Comparing the energy storage density cost of composite-MgCl₂ and composite-CaCl₂ with the composites in Table 1, it can be seen that the zeolite-MgCl₂ prepared in the literature [2] has a lower energy storage density cost, but the energy storage density cost of the composite-MgCl₂ after multiple cycles is 76.32% of it, while that of the composite-CaCl₂ after multiple cycles is 54.90% of it. Compared with the studies using advanced macroporous materials in Table 1, the proposed composites show obvious economical advantages. This indicates that the prepared thermochemical energy storage materials have better application potential in terms of economy.
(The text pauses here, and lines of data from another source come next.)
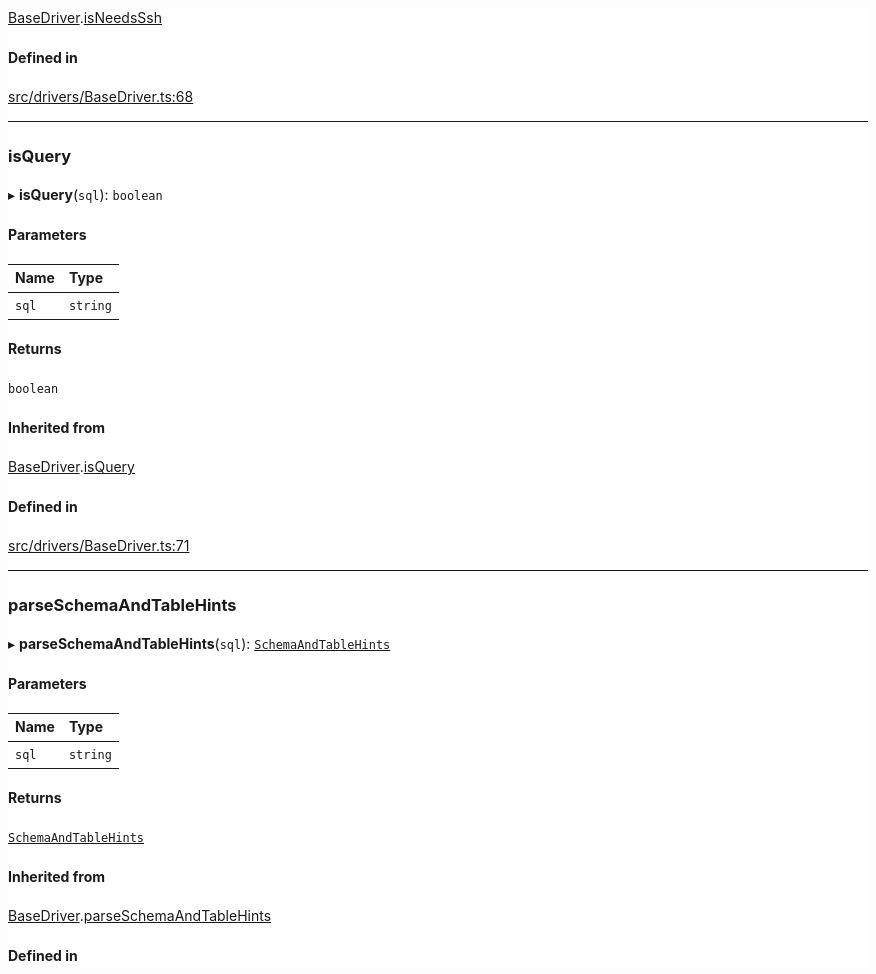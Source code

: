 [BaseDriver](BaseDriver.md).[isNeedsSsh](BaseDriver.md#isneedsssh)

#### Defined in

[src/drivers/BaseDriver.ts:68](https://github.com/l-v-yonsama/db-drivers/blob/7ccaf387da34e0289c38998e35f0b694ec876a36/src/drivers/BaseDriver.ts#L68)

___

### isQuery

▸ **isQuery**(`sql`): `boolean`

#### Parameters

| Name | Type |
| :------ | :------ |
| `sql` | `string` |

#### Returns

`boolean`

#### Inherited from

[BaseDriver](BaseDriver.md).[isQuery](BaseDriver.md#isquery)

#### Defined in

[src/drivers/BaseDriver.ts:71](https://github.com/l-v-yonsama/db-drivers/blob/7ccaf387da34e0289c38998e35f0b694ec876a36/src/drivers/BaseDriver.ts#L71)

___

### parseSchemaAndTableHints

▸ **parseSchemaAndTableHints**(`sql`): [`SchemaAndTableHints`](../interfaces/SchemaAndTableHints.md)

#### Parameters

| Name | Type |
| :------ | :------ |
| `sql` | `string` |

#### Returns

[`SchemaAndTableHints`](../interfaces/SchemaAndTableHints.md)

#### Inherited from

[BaseDriver](BaseDriver.md).[parseSchemaAndTableHints](BaseDriver.md#parseschemaandtablehints)

#### Defined in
Finally, in terms of energy storage capacity, economic costs need to be considered at the same time. Among them, composite-MgCl₂ has a higher energy storage density and is more suitable for energy storage scenarios with limited space, while composite-CaCl₂ has a lower energy storage density cost and is suitable for energy storage scenarios with sufficient space and cost considerations. In terms of cyclicity, composite-MgCl₂ more easily achieves stability than composite-CaCl₂. Therefore, composite-MgCl₂ is suitable for frequent storage and release, while composite-CaCl₂ is suitable for energy storage scenarios with long storage time and low storage/release frequency.

5. Conclusions

Novel hydrated salt composite materials for thermochemical energy storage were developed and evaluated. As the main skeleton of hydrated salt, the volcanic adsorbs CaCl₂ and MgCl₂ through its macropores, and composite-CaCl₂ and composite-MgCl₂ were prepared. A lot of characterization tests were performed on composite materials to measure their properties, water absorption and energy storage capabilities. They are compared with zeolite-MgCl₂ and other materials in terms of thermal performance and economy to evaluate their potential in medium- and low-temperature (<160 °C) energy storage. This study provides guidance for the application of thermochemical energy storage technology in building heating.

• In the composite-CaCl₂ and composite-MgCl₂, the hydrated salts tend to fill the macropores in the volcanic.
• The water uptake of composite-CaCl₂ and composite-MgCl₂ e can reach 0.25 g/g and 0.37 g/g, respectively.
• According to TG-DSC measurement, the thermochemical energy storage densities of zeolite-MgCl₂, composite-CaCl₂ and composite-MgCl₂ are 630 kJ/kg, 641 kJ/kg and 983 kJ/kg, respectively. This indicates that the prepared composite-CaCl₂ has reached the level of zeolite-MgCl₂.
• According to theoretical calculations, the thermochemical energy storage densities of the proposed composites are mainly determined by the hydrated salts. The theoretically calculated energy storage densities of the three materials are not much different from the measured results.
• Compared with other materials, the selected substrate and hydrated salts of the prepared composites have good economy and relatively high thermochemical energy storage performance. Even after many cycles, the energy storage capacity is still high.
• The thermochemical energy storage density of composite-MgCl₂ is 1.56 times that of zeolite-MgCl₂. The energy storage density of composite-CaCl₂ is close to that of zeolite-MgCl₂, but the energy storage density cost is only 0.0107 yuan/kJ. Even after many cycles, the energy storage density cost of composite-MgCl₂ and composite-CaCl₂ is still as low as 0.0218 yuan/kJ and 0.0157 yuan/kJ, respectively.

In the follow-up work, on the one hand, the research on the adsorption kinetics of the composites should be emphasized, and it is very important to clarify the adsorption characteristics of the composites for practical applications. More water absorption does not mean higher thermochemical energy storage density, so it is very important to explore the interaction mechanism between operating conditions and energy storage performance. Moreover, the thermal conductivity of the prepared composite is low, which should be optimized.